しかし、奈緒からするとどうでもいいようで、続きを話し出す。
「それはどうでもいいとして――」
「どうでもいい――?!」
「きみとオーラムリーフ。2人に刻まれた術式を調べたところ、きみには刻まれていたのにオーラムリーフの方にはなかった。というものが1つあったんだよ」
奈緒が言う明確な差異。それは――。
「ま、一言で言うと意図的に力を暴走させる術式だね。しかも時限式、だから里桜くんは戦闘中、急に胸から痛みが走ったのだと思うよ」
「……えぇっ!!」
そんなものがあると思ってもみなかった里桜は驚きの声をあげる。しかし、半ば予想していた他のメンバーは。
『やはり、か。つまり魔人化についても?』
「うん、そうだね。魔法少女の力を意図的に暴走させる。それが魔人化の正体なようだ」
「……ふざけてる!」
奈緒の解説に怒りを露にしたレオーネ。そこへ火に油を注ぐように奈緒は追加の情報を渡す。

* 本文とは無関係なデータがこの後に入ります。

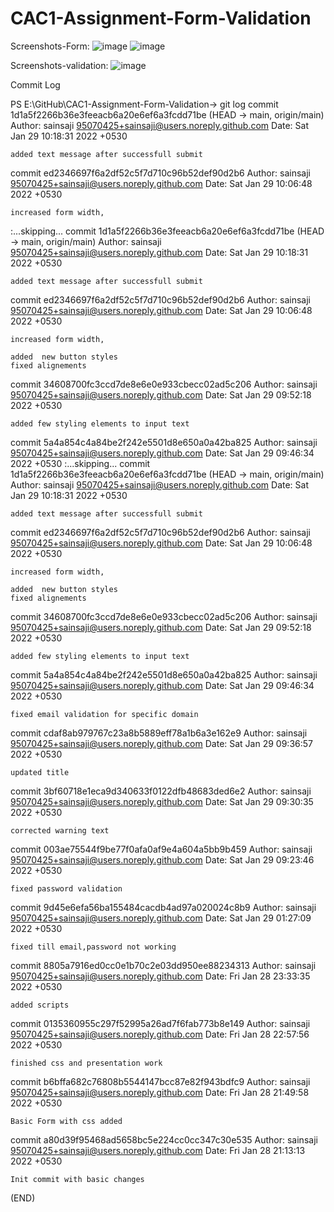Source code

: # CAC1-Assignment-Form-Validation

Screenshots-Form:
![image](https://user-images.githubusercontent.com/95070425/151648061-89baa9da-d705-4fb1-b159-206831c49c06.png)
![image](https://user-images.githubusercontent.com/95070425/151648076-dc330970-5eb2-4c40-a6d9-a0d4dce4dc8d.png)

Screenshots-validation:
![image](https://user-images.githubusercontent.com/95070425/151648108-b533fa79-4e14-41dc-b778-36299a8f2a0e.png)


Commit Log

PS E:\GitHub\CAC1-Assignment-Form-Validation-> git log
commit 1d1a5f2266b36e3feeacb6a20e6ef6a3fcdd71be (HEAD -> main, origin/main)
Author: sainsaji <95070425+sainsaji@users.noreply.github.com>
Date:   Sat Jan 29 10:18:31 2022 +0530

    added text message after successfull submit

commit ed2346697f6a2df52c5f7d710c96b52def90d2b6
Author: sainsaji <95070425+sainsaji@users.noreply.github.com>
Date:   Sat Jan 29 10:06:48 2022 +0530

    increased form width,

:...skipping...
commit 1d1a5f2266b36e3feeacb6a20e6ef6a3fcdd71be (HEAD -> main, origin/main)
Author: sainsaji <95070425+sainsaji@users.noreply.github.com>
Date:   Sat Jan 29 10:18:31 2022 +0530

    added text message after successfull submit

commit ed2346697f6a2df52c5f7d710c96b52def90d2b6
Author: sainsaji <95070425+sainsaji@users.noreply.github.com>
Date:   Sat Jan 29 10:06:48 2022 +0530

    increased form width,

    added  new button styles
    fixed alignements

commit 34608700fc3ccd7de8e6e0e933cbecc02ad5c206
Author: sainsaji <95070425+sainsaji@users.noreply.github.com>
Date:   Sat Jan 29 09:52:18 2022 +0530

    added few styling elements to input text

commit 5a4a854c4a84be2f242e5501d8e650a0a42ba825
Author: sainsaji <95070425+sainsaji@users.noreply.github.com>
Date:   Sat Jan 29 09:46:34 2022 +0530
:...skipping...
commit 1d1a5f2266b36e3feeacb6a20e6ef6a3fcdd71be (HEAD -> main, origin/main)
Author: sainsaji <95070425+sainsaji@users.noreply.github.com>
Date:   Sat Jan 29 10:18:31 2022 +0530

    added text message after successfull submit

commit ed2346697f6a2df52c5f7d710c96b52def90d2b6
Author: sainsaji <95070425+sainsaji@users.noreply.github.com>
Date:   Sat Jan 29 10:06:48 2022 +0530

    increased form width,
    
    added  new button styles
    fixed alignements

commit 34608700fc3ccd7de8e6e0e933cbecc02ad5c206
Author: sainsaji <95070425+sainsaji@users.noreply.github.com>
Date:   Sat Jan 29 09:52:18 2022 +0530

    added few styling elements to input text

commit 5a4a854c4a84be2f242e5501d8e650a0a42ba825
Author: sainsaji <95070425+sainsaji@users.noreply.github.com>
Date:   Sat Jan 29 09:46:34 2022 +0530

    fixed email validation for specific domain

commit cdaf8ab979767c23a8b5889eff78a1b6a3e162e9
Author: sainsaji <95070425+sainsaji@users.noreply.github.com>
Date:   Sat Jan 29 09:36:57 2022 +0530

    updated title

commit 3bf60718e1eca9d340633f0122dfb48683ded6e2
Author: sainsaji <95070425+sainsaji@users.noreply.github.com>
Date:   Sat Jan 29 09:30:35 2022 +0530

    corrected warning text

commit 003ae75544f9be77f0afa0af9e4a604a5bb9b459
Author: sainsaji <95070425+sainsaji@users.noreply.github.com>
Date:   Sat Jan 29 09:23:46 2022 +0530

    fixed password validation

commit 9d45e6efa56ba155484cacdb4ad97a020024c8b9
Author: sainsaji <95070425+sainsaji@users.noreply.github.com>
Date:   Sat Jan 29 01:27:09 2022 +0530

    fixed till email,password not working

commit 8805a7916ed0cc0e1b70c2e03dd950ee88234313
Author: sainsaji <95070425+sainsaji@users.noreply.github.com>
Date:   Fri Jan 28 23:33:35 2022 +0530

    added scripts

commit 0135360955c297f52995a26ad7f6fab773b8e149
Author: sainsaji <95070425+sainsaji@users.noreply.github.com>
Date:   Fri Jan 28 22:57:56 2022 +0530

    finished css and presentation work

commit b6bffa682c76808b5544147bcc87e82f943bdfc9
Author: sainsaji <95070425+sainsaji@users.noreply.github.com>
Date:   Fri Jan 28 21:49:58 2022 +0530

    Basic Form with css added

commit a80d39f95468ad5658bc5e224cc0cc347c30e535
Author: sainsaji <95070425+sainsaji@users.noreply.github.com>
Date:   Fri Jan 28 21:13:13 2022 +0530

    Init commit with basic changes
(END)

「しかも、彼女の魔人化が解けた後、死亡するように小細工もしてたようだね。死人に口なし、ということだろうね」
「……ひっ」
瞬間、レオーネから、ごぅ、と威圧感が漏れ出る。まさに怒髪天を衝く、という様相だった。
それも仕方ない。彼女、レオーネ自身もかつて似たような道を歩んだのだ。孤児で秘密結社に拉致されたことも、ヒロインとしてバベル以外の秘密結社に捕まり、人を人と思わぬ所業を受けたことも。
もし、レオーネを拉致した秘密結社が壊滅しなければ彼女は駒として扱われ、最後には悲惨な末路をたどっていただろう。
もし、レオーネを捕まえた組織。かの組織が盛周に見つかっていなければ、レオーネの人格は崩壊し都合の良い道具として扱われていただろう。
だからこそ許せないのだ。己がたどった可能性がある道だからこそ、里桜に、魔法少女たちを同じ道に歩かせようという妖精たちを。
もはやレオーネに妖精に対して容赦する、という気持ちはない。そんな段階はとうに通りすぎた。
今、彼女の心にあるのは要請たちを撃退、否、妖精の国を壊滅させること。ただ、それだけだ。
『レオーネ落ち着け。彼女が怖がっている』
諭すような盛周の声。その言葉を聞いたレオーネは、はっとした様子で里桜を見る。そこにはカタカタと震え涙目になっている里桜。
そんな彼女を見てレオーネは――。
「あぁ、ごめん! 大丈夫、大丈夫だからね!」
慌ててフォローするように里桜を慰め、抱きしめるのだった。